Excerpts from a dataset
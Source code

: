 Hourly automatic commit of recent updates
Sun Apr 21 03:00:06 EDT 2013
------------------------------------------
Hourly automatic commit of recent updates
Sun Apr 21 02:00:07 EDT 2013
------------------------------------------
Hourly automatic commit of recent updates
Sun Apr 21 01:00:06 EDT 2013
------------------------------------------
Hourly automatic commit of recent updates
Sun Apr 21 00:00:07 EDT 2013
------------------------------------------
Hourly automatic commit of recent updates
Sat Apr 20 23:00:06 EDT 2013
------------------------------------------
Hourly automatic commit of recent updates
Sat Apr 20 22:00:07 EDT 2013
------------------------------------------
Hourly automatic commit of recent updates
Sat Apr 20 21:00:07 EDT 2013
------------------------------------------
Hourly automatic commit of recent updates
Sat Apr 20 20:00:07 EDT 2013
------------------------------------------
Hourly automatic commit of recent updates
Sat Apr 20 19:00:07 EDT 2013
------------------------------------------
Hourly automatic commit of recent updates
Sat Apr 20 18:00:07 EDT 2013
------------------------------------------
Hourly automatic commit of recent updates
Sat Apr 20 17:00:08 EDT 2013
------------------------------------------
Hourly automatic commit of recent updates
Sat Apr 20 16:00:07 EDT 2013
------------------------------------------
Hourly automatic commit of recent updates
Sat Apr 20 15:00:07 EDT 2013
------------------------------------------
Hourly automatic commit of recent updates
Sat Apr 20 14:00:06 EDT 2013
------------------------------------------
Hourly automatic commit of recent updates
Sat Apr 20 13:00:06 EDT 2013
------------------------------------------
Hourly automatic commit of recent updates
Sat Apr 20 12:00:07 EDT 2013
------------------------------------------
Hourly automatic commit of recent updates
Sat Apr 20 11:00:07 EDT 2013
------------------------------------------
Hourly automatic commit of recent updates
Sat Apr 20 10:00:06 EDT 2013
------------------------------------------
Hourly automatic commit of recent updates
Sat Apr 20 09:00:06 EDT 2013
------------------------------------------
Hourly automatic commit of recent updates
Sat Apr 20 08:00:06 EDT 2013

* [REQUIRED WORK] The lines needed run from the first line of the data through the line containing "Sat Apr 20 23:00:06 EDT 2013"; give them again exactly and nothing else.

* [YOUR SOLUTION]
Source code

: Hourly automatic commit of recent updates
Sun Apr 21 03:00:06 EDT 2013
------------------------------------------
Hourly automatic commit of recent updates
Sun Apr 21 02:00:07 EDT 2013
------------------------------------------
Hourly automatic commit of recent updates
Sun Apr 21 01:00:06 EDT 2013
------------------------------------------
Hourly automatic commit of recent updates
Sun Apr 21 00:00:07 EDT 2013
------------------------------------------
Hourly automatic commit of recent updates
Sat Apr 20 23:00:06 EDT 2013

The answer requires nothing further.